| Problem to work on |
Each line of the data below that includes the string "General" must be copied.

| Data provided |

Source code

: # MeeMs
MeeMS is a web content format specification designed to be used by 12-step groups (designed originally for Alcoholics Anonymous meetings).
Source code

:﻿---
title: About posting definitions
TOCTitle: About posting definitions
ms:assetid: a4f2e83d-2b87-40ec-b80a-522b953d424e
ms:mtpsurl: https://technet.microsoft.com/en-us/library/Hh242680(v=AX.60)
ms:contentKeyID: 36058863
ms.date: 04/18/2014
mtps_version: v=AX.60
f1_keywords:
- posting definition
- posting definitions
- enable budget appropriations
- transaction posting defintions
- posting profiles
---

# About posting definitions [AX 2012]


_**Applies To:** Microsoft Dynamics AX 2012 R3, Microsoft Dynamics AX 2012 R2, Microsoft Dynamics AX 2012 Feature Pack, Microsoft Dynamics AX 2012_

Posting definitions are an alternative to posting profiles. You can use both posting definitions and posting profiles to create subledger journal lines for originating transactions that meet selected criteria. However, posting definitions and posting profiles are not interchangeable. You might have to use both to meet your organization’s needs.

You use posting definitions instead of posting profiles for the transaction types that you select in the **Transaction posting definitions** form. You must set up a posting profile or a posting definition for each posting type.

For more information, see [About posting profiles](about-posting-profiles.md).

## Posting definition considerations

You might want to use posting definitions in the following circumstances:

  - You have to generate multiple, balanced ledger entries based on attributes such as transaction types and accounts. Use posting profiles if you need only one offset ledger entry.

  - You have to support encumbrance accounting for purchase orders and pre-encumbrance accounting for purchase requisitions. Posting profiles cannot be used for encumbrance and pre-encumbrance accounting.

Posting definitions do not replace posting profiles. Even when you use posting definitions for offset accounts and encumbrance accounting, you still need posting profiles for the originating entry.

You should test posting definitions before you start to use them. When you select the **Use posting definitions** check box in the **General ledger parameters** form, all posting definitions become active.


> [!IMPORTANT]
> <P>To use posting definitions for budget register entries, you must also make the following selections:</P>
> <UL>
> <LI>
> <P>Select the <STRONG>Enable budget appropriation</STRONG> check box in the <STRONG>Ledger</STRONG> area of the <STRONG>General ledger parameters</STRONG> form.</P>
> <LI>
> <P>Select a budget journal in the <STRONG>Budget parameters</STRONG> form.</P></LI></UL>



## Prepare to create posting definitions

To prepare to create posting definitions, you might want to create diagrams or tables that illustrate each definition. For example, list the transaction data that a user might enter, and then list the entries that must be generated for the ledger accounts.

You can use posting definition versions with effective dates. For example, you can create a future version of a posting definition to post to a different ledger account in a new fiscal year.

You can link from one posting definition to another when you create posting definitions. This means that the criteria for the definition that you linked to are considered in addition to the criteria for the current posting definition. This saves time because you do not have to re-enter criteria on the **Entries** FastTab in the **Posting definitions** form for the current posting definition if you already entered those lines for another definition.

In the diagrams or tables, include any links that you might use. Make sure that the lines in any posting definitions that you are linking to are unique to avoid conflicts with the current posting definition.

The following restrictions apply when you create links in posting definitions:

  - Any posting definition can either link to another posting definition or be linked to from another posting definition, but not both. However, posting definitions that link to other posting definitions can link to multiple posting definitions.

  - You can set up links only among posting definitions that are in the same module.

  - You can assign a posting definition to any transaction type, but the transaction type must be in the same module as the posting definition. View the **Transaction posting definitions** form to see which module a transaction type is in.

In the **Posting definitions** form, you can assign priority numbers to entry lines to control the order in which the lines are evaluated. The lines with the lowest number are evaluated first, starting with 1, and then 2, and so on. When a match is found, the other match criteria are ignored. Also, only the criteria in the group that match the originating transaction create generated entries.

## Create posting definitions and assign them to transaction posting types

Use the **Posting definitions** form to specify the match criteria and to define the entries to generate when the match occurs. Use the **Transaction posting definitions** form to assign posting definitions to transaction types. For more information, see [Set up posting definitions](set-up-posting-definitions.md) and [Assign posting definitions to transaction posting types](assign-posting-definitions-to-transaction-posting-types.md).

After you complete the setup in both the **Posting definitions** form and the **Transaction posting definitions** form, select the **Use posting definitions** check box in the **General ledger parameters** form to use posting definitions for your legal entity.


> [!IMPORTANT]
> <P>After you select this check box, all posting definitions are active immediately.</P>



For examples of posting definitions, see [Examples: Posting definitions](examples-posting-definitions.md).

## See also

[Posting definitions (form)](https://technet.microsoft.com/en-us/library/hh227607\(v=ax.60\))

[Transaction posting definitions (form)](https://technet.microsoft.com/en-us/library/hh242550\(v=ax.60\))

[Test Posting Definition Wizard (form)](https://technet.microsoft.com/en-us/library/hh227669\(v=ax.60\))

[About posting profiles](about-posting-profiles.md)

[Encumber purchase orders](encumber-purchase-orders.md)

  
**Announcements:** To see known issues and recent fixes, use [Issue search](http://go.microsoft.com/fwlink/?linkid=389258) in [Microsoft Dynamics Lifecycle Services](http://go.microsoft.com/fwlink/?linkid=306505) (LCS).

| Task result |
You should test posting definitions before you start to use them. When you select the **Use posting definitions** check box in the **General ledger parameters** form, all posting definitions become active.
> <P>Select the <STRONG>Enable budget appropriation</STRONG> check box in the <STRONG>Ledger</STRONG> area of the <STRONG>General ledger parameters</STRONG> form.</P>
After you complete the setup in both the **Posting definitions** form and the **Transaction posting definitions** form, select the **Use posting definitions** check box in the **General ledger parameters** form to use posting definitions for your legal entity.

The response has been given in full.